ACTIVITY: Copy, from the data below, each line that has the word "textbf".

┌──

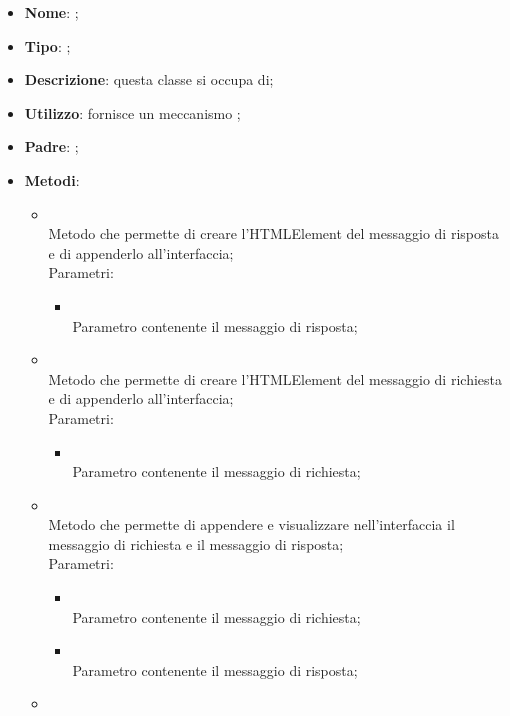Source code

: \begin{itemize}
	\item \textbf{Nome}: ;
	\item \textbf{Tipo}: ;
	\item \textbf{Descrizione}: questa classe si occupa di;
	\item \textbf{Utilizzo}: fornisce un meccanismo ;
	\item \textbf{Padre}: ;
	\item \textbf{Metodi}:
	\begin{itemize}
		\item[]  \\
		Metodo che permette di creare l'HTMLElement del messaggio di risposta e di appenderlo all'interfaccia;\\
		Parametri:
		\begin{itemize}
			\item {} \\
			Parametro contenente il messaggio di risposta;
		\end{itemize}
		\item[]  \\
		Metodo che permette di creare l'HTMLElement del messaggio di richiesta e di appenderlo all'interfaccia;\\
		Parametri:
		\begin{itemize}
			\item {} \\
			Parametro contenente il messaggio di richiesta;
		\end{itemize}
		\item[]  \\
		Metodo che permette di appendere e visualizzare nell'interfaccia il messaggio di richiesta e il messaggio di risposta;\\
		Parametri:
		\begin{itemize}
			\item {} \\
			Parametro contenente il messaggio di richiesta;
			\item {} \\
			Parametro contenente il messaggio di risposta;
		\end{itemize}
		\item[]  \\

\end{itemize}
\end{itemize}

└──

EXERCISE RESULT:
	\item \textbf{Nome}: ;
	\item \textbf{Tipo}: ;
	\item \textbf{Descrizione}: questa classe si occupa di;
	\item \textbf{Utilizzo}: fornisce un meccanismo ;
	\item \textbf{Padre}: ;
	\item \textbf{Metodi}:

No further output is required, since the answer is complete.